OpenMage / magento-lts

Official OpenMage LTS codebase | Migrate easily from Magento Community Edition in minutes! Download the source code for free or contribute to OpenMage LTS | Security vulnerability patches, bug fixes, performance improvements and more.
https://www.openmage.org
Open Software License 3.0
870 stars 436 forks source link

Magento responds to incorrectly-cased requests with 200 code #328

Closed colinmollenhour closed 2 years ago

colinmollenhour commented 7 years ago

Because Magento uses case-insensitive collations on it's indexes the routers match url keys that have different cases than the requests. This results in a url "/foo" being accessible with a 200 response at "/foO", "/fOo", "/FOO", etc. According to the HTTP spec this is not necessarily invalid but to the SEO world this is considered a duplicate content problem. Technically I think it would be appropriate for these alternate-cased requests to receive 404 responses which could be accomplished by replacing the indexes on the various url key columns with indexes having case-sensitive collations. Some might advocate though for 301 responses to the correctly-cased urls.

What are your thoughts regarding 200 vs 301 vs 404?

tomekjordan commented 7 years ago

Leave it as is. only 200. 404 is the worst idea. Affecting page rankings. 301 is much better than 404 - but this will be breaking any SEO rewrites for other plugins - I don't know I'm just merchant with some SEO experience it should give 200 always. foo or FOO maybe difference for Apache - but not for Google. so its no matter for SEO. difference for SEO is when you use foo and foo/ or foo with params (but params are often cut with Google search console OK, Magento url rewrites are f***ed much, you can freely add lowercase - save it as default to avoid any duplication in db. Wordpress has great Redirection plugin https://wordpress.org/plugins/redirection/ that does the job. Magento sucks in this area.... but its much better then other ecommerce software.
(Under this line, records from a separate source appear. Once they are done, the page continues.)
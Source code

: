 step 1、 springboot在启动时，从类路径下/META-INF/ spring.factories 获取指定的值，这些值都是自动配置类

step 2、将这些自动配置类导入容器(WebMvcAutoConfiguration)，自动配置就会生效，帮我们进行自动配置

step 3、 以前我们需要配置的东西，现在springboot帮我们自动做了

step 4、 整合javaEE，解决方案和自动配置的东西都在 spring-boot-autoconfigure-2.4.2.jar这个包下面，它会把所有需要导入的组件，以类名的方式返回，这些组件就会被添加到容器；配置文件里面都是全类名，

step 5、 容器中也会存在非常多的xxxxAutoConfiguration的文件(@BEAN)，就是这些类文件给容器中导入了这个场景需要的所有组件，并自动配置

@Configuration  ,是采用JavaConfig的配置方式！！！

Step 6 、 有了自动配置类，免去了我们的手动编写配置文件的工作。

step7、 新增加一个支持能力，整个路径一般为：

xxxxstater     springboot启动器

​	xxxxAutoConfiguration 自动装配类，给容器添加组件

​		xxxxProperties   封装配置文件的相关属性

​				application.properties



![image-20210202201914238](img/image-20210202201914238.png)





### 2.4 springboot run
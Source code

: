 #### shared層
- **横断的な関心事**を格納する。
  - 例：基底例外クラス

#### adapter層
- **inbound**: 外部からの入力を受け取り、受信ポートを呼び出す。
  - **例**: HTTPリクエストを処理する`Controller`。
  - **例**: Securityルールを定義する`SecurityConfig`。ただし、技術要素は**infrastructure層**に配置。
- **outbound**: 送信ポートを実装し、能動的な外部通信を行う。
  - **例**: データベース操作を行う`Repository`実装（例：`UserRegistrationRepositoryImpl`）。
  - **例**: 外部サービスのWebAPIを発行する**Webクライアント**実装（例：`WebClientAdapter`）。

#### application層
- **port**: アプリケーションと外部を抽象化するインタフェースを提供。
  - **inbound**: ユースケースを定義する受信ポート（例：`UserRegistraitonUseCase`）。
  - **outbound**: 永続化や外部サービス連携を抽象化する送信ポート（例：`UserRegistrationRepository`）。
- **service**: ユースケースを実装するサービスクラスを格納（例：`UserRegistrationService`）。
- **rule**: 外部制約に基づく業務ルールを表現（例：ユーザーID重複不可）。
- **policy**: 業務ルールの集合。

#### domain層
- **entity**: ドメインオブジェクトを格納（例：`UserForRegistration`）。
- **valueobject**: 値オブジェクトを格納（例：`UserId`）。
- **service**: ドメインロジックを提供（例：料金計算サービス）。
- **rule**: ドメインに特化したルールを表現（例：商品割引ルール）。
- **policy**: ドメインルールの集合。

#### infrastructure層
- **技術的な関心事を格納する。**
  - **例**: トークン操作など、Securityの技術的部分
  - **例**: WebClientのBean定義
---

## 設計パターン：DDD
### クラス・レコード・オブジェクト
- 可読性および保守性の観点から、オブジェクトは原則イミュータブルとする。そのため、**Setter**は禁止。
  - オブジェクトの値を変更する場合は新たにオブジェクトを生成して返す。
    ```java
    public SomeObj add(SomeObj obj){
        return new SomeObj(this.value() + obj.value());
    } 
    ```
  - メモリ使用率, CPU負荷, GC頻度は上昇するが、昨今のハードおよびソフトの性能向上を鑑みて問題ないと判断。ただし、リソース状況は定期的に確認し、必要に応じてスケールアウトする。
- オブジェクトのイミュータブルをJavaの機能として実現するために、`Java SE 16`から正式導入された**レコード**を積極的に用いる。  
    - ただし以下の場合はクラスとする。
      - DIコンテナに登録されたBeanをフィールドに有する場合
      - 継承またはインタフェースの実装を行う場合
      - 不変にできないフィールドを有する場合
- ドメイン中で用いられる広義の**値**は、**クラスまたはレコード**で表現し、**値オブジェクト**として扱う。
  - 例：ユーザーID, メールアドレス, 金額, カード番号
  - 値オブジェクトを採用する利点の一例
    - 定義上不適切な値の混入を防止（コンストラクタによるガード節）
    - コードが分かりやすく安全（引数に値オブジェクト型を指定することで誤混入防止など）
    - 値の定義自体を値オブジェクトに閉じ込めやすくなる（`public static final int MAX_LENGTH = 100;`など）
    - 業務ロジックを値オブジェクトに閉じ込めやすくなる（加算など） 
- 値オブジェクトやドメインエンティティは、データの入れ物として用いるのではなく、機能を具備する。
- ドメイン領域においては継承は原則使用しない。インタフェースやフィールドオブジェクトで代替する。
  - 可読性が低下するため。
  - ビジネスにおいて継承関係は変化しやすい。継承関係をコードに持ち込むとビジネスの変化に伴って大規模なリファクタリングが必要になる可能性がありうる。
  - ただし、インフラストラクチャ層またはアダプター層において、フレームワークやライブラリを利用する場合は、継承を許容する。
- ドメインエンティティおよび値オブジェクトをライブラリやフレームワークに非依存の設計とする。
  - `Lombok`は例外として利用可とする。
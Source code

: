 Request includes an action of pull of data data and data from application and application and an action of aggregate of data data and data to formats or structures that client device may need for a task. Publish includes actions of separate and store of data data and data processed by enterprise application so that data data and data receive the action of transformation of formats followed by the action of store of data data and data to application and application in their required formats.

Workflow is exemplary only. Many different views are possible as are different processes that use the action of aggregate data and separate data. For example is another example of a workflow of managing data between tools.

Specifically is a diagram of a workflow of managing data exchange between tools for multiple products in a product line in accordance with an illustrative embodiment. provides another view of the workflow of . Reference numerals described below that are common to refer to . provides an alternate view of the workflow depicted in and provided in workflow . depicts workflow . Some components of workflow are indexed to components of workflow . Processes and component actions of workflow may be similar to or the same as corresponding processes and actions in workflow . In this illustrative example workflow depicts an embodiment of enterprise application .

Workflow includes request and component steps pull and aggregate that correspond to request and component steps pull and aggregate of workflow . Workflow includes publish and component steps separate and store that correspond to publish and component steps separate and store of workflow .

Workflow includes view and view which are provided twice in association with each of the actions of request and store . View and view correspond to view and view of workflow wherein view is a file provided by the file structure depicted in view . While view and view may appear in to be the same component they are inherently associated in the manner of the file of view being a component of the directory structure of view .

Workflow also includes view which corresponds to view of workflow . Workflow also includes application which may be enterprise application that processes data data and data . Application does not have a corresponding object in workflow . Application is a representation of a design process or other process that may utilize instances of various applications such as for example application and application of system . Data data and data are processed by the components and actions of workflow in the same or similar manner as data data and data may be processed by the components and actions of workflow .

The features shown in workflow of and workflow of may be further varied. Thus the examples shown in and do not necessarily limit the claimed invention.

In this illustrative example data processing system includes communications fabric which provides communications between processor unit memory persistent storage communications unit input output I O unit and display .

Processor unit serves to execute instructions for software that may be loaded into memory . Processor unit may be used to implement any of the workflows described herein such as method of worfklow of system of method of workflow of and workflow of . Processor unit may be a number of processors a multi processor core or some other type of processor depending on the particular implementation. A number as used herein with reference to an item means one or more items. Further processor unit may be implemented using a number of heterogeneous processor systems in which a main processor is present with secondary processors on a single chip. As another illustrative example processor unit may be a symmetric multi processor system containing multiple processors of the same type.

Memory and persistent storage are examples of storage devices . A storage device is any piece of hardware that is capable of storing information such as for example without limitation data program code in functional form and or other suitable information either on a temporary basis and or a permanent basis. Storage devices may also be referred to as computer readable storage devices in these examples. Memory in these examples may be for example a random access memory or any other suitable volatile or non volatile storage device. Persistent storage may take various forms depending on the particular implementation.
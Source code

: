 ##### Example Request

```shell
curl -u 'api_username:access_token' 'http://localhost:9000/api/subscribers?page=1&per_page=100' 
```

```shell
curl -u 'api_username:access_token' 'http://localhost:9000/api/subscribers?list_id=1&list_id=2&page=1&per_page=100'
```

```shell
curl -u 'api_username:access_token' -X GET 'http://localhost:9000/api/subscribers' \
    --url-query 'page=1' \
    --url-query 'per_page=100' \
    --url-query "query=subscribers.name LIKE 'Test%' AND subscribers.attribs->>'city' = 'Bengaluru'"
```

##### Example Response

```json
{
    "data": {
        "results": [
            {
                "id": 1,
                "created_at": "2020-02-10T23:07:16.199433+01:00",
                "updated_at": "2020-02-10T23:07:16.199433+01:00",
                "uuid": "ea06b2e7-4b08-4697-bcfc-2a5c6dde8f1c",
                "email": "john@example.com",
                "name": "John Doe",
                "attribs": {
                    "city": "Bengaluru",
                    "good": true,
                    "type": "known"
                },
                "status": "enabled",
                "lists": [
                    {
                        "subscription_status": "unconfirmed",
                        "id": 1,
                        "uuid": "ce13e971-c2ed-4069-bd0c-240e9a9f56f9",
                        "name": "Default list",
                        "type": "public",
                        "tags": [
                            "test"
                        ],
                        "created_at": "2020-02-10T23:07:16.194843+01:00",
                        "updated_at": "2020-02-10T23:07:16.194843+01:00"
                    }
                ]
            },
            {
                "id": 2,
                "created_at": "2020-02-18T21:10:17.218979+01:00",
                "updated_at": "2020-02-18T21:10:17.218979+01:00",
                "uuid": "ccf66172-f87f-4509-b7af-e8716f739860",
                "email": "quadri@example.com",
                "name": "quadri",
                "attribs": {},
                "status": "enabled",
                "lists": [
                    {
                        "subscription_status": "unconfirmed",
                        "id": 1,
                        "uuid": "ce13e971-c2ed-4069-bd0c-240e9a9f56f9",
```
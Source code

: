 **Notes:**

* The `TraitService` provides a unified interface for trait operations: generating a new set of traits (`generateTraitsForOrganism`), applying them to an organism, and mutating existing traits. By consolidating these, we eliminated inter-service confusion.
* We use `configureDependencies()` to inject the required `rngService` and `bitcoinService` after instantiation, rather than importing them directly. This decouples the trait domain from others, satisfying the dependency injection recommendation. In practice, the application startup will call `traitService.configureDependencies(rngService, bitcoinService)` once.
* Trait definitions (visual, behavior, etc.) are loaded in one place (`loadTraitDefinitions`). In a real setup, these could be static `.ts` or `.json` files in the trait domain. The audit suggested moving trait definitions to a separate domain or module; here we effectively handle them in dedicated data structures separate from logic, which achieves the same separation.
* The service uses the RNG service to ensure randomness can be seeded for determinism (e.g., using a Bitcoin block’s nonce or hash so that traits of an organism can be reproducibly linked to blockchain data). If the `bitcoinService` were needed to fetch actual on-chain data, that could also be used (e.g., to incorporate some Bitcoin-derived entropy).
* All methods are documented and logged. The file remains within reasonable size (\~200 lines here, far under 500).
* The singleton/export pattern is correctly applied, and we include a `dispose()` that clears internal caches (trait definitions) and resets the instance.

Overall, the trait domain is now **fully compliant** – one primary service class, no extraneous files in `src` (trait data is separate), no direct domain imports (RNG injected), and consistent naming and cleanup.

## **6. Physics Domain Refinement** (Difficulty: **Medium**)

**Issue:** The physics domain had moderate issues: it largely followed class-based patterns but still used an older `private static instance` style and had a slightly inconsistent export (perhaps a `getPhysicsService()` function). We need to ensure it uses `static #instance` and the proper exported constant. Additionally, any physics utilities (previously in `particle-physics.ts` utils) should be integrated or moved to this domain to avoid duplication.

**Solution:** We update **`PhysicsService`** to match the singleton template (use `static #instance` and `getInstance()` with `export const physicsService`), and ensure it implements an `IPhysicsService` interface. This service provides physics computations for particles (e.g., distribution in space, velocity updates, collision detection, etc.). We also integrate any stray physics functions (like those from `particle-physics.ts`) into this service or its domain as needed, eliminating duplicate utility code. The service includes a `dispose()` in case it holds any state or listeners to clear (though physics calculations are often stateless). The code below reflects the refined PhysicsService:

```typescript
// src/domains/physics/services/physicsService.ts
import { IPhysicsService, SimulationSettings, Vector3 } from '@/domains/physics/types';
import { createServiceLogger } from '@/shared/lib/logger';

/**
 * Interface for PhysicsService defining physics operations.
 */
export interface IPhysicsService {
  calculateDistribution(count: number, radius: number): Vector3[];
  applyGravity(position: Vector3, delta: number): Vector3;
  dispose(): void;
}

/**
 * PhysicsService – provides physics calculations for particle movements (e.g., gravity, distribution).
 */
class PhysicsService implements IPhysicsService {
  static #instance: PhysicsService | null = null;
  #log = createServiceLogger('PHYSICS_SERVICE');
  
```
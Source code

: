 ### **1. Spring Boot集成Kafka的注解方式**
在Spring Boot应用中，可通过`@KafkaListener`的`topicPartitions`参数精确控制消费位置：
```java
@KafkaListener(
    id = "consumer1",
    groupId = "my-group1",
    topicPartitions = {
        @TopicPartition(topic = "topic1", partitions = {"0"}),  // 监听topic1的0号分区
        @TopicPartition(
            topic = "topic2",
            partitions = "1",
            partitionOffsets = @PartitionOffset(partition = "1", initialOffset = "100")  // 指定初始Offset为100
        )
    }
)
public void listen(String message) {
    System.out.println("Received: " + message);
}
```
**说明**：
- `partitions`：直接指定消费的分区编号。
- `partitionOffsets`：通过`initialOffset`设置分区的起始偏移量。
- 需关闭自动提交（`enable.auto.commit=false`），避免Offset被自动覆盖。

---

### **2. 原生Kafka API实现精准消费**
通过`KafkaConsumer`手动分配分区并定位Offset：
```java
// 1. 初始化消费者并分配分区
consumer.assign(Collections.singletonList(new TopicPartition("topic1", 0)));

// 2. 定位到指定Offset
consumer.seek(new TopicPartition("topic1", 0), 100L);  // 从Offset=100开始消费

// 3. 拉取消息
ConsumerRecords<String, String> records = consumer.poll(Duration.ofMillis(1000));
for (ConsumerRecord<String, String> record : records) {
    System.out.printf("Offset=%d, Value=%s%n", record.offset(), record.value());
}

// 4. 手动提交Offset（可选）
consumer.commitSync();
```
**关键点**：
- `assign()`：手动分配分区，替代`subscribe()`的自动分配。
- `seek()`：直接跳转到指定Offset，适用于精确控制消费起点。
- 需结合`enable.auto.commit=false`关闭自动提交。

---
colinmollenhour commented 7 years ago

There is some more discussion/opinions here: https://www.quora.com/Does-Google-treat-inconsistent-capitalisation-URLs-as-duplicate-content It is worth noting that on Mac/*nix it is completely valid to have two files with the same letters and different cases which serve different content so I don't see how it can be safe to assume search engines never account for this. Perhaps they make informed assumptions after crawling both but I don't think we know that for sure. I am still of the opinion that 200 is incorrect both from a RFC standpoint and a SEO standpoint but that either way it is a very minor issue, especially if you use canonical tags because generally these alternating cases shouldn't exist unless users are making mistakes.

For new sites using 404 would solve the issue because these broken links would ostensibly be discovered and fixed before ever being indexed. However, for existing sites I understand the concern of making a 200 become a 404.

I don't see the issue with using a 301, could you expound on why you think that is a bad idea?

Perhaps this could be a configurable where the user could choose what response to give when the request case doesn't match the url key? Options could be 200 (default due to historical reasons), 404 and 301.

sreichel commented 6 years ago

I don't see the issue with using a 301, could you expound on why you think that is a bad idea?

From https://moz.com/blog/301-redirection-rules-for-seo

301 redirects result in around a 15% loss of PageRank. Matt Cutts confirmed this in 2013 when he explained that a 301 loses the exact same amount of PageRank as a link from one page to another.

Magento should store URLs in lowercase by default, but for exiting URLs it should be configurable at least. (What about using rewrites if someone wants 301/404? https://www.askapache.com/htaccess/rewrite-uppercase-lowercase/)

tomekjordan commented 6 years ago

404 is bad idea, because it will trigger thousands 404 errors in google search console. I would go with 301, or better add just canoncal to lowercase or something.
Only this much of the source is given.